Eve darted to its boarded windows and peered through a hole in the planks. “This is so pretty!” I went over and squatted beside her, cupping my hands around my eyes. Inside the shadowy space I made out pale marble floors and a long marble counter top. Other than that, the interior was empty, dusty, and sad. But how wonderful it must have been. And could be, again. “I agree.”
A bakery. I stood and stepped back, pivoting slowly, taking in everything.
Grand. What a strange word, but appropriate.

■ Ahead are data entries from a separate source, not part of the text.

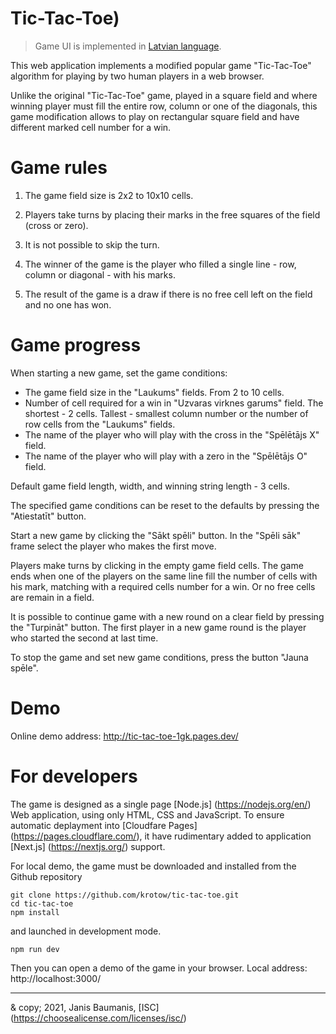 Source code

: # Tic-Tac-Toe)

> Game UI is implemented in [Latvian language](https://en.wikipedia.org/wiki/Latvian_language).

This web application implements a modified popular game "Tic-Tac-Toe" 
algorithm for playing by two human players in a web browser.

Unlike the original "Tic-Tac-Toe" game, played in a square field and where
winning player must fill the entire row, column or one of the diagonals, this
game modification allows to play on rectangular square field and have different
marked cell number for a win.

# Game rules

1.  The game field size is 2x2 to 10x10 cells.

2.  Players take turns by placing their marks in the free squares of the field
    (cross or zero).

3.  It is not possible to skip the turn.

4.  The winner of the game is the player who filled a single line - row, column
    or diagonal - with his marks.

5.  The result of the game is a draw if there is no free cell left on the field
    and no one has won.

# Game progress

When starting a new game, set the game conditions:

*   The game field size in the "Laukums" fields. From 2 to 10 cells.
*   Number of cell required for a win in "Uzvaras virknes garums" field. The
    shortest - 2 cells. Tallest - smallest column number or the number of row
    cells from the "Laukums" fields.
*   The name of the player who will play with the cross in the "Spēlētājs X"
    field.
*   The name of the player who will play with a zero in the "Spēlētājs O"
    field.

Default game field length, width, and winning string length - 3 cells.

The specified game conditions can be reset to the defaults by pressing the
"Atiestatīt" button.

Start a new game by clicking the "Sākt spēli" button. In the "Spēli sāk" frame
select the player who makes the first move.

Players make turns by clicking in the empty game field cells. The game ends
when one of the players on the same line fill the number of cells with his 
mark, matching with a required cells number for a win. Or no free cells are
remain in a field.

It is possible to continue game with a new round on a clear field by pressing
the "Turpināt" button. The first player in a new game round is the player who
started the second at last time.

To stop the game and set new game conditions, press the button "Jauna spēle".

# Demo

Online demo address: http://tic-tac-toe-1gk.pages.dev/

# For developers

The game is designed as a single page [Node.js] (https://nodejs.org/en/) Web
application, using only HTML, CSS and JavaScript. To ensure automatic
deplayment into [Cloudfare Pages] (https://pages.cloudflare.com/), it have
rudimentary added to application [Next.js] (https://nextjs.org/) support.

For local demo, the game must be downloaded and installed from the Github repository

```
git clone https://github.com/krotow/tic-tac-toe.git
cd tic-tac-toe
npm install
```

and launched in development mode.

```
npm run dev
```

Then you can open a demo of the game in your browser. Local address: http://localhost:3000/

---
& copy; 2021, Janis Baumanis, [ISC] (https://choosealicense.com/licenses/isc/)
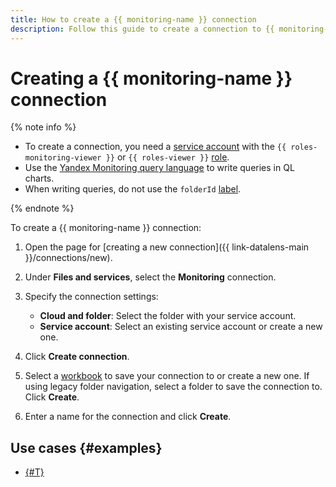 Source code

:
 ```yaml
---
title: How to create a {{ monitoring-name }} connection
description: Follow this guide to create a connection to {{ monitoring-name }}.
---
```


# Creating a {{ monitoring-name }} connection

{% note info %}

* To create a connection, you need a [service account](../../../iam/concepts/users/service-accounts.md) with the `{{ roles-monitoring-viewer }}` or `{{ roles-viewer }}` [role](../../../iam/operations/sa/assign-role-for-sa.md).
* Use the [Yandex Monitoring query language](../../../monitoring/concepts/querying.md) to write queries in QL charts.
* When writing queries, do not use the `folderId` [label](../../../monitoring/concepts/data-model.md#label).

{% endnote %}

To create a {{ monitoring-name }} connection:

1. Open the page for [creating a new connection]({{ link-datalens-main }}/connections/new).
1. Under **Files and services**, select the **Monitoring** connection.
1. Specify the connection settings:

   * **Cloud and folder**: Select the folder with your service account.
   * **Service account**: Select an existing service account or create a new one.

1. Click **Create connection**.
1. Select a [workbook](../../workbooks-collections/index.md) to save your connection to or create a new one. If using legacy folder navigation, select a folder to save the connection to. Click **Create**.
1. Enter a name for the connection and click **Create**.


## Use cases {#examples}

* [{#T}](../../tutorials/data-from-monitoring-visualization.md)
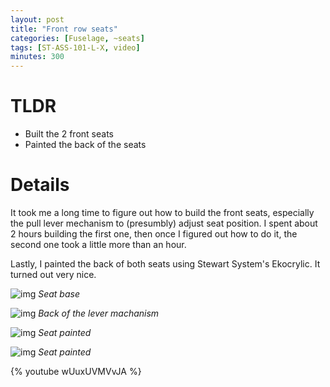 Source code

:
 ```yaml
---
layout: post
title: "Front row seats"
categories: [Fuselage, ~seats]
tags: [ST-ASS-101-L-X, video]
minutes: 300
---
```


# TLDR

- Built the 2 front seats
- Painted the back of the seats

# Details

It took me a long time to figure out how to build the front seats, especially the pull lever mechanism to (presumbly) adjust seat position. I spent about 2 hours building the first one, then once I figured out how to do it, the second one took a little more than an hour.

Lastly, I painted the back of both seats using Stewart System's Ekocrylic. It turned out very nice.

![img](https://lh3.googleusercontent.com/pw/AP1GczO5DFv4FeUHM408u3lGcePFsY7g-OqpEUIS33u_G_Dqtg3ay0DNWBJ50heUw8-YytOAUwScgfrzRz0uDJieaEy3R2V_S-QNqZsFMcyNQSpw9fAeSLYC4rmOGIgOsVjqyPigLBXIiVsK48BaoBCeXyfUwQ=w1354-h1019-s-no-gm?authuser=0)
_Seat base_

![img](https://lh3.googleusercontent.com/pw/AP1GczNvw4OLL_FuwVQGrJMwJj-xKkZvasphFWx1ulfogDFH9haQEWFzcqqkbMwTQqgVfKQEWJMz-PnPdJSAcvY38MwNBq7b-5C3Ng276KR318j9NAjKGzPOhImsuwPXbGfO7CbxXa9MjeXXtr_fqvTe4S_b0A=w1354-h1019-s-no-gm?authuser=0)
_Back of the lever machanism_

![img](https://lh3.googleusercontent.com/pw/AP1GczMYymsqaz0kIjJsF5PZz1mmqo36uSchQA2GxJpYxEYmk_aU3BroM3AMOtg-ZEFg00zrCVT7EMJdo3tryjYeogDdw1KEOFuWUndifIzFN5n1gN6kltva1mG8k3sVCSzssRNYpevfB09i1VVw-9pO_lsivA=w787-h1045-s-no-gm?authuser=0)
_Seat painted_

![img](https://lh3.googleusercontent.com/pw/AP1GczOc3Rsr6Xcz5yrGYBNJi7yGqVJigiLJfc8qyZiHxTmGpUD9sQcqLZNXotb8xa0IhCDOdLrx8jR9aIoJgrgtx5zmU3Jn13kgzLHBMvMtA_2ZkqcdZBpstUs6JWgXwUldKfKG6kU9g0HidCruGizcWmM0jQ=w1354-h1019-s-no-gm?authuser=0)
_Seat painted_

{% youtube wUuxUVMVvJA %}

The long, two-story factory building did not look industrial, but instead, somehow, friendly. “Bicycles on the walls, look!” Eve shouted. She pointed upward. The building’s rust-red bricks surrounded beautifully chiseled granite spacers, each about two-feet square and each decorated with a carving of a bicycle. In contrast, I studied the ruins of loading docks and the boarded-over windows on the bottom level. My heart twisted. What a forsaken, whimsical place. No, calling it a “factory” wouldn’t do.
Over a pair of tall double doors at the center of the building, an arch of granite was engraved with this:
Enter The Hub of Imagination
The World of Clapper Motion Machines
The Hub. I loved that name.
Just beyond it was what appeared to be a once-whitewashed English cottage. The plaster was cracking and revealed red brick underneath, part of the roof was covered in a tarp, and the rest showed frail, tattered shingles. The empty window boxes sagged.
But over the door was a mysteriously elegant sign:
The Lubritorium
“It’s a fairy house!” Eve squealed, running ahead. I followed her at a trot, feeling awkward. Tall, plus-sized women don’t generally jog like graceful gazelles. Picture me: an overgrown strawberry shortcake kind of gal in Crocs with candy-striped socks showing, faded jeans with forks and spoons embroidered on the legs, my cupcake hoodie, and a pink felt cap crammed on my head with wild streamers of red hair falling out the bottom.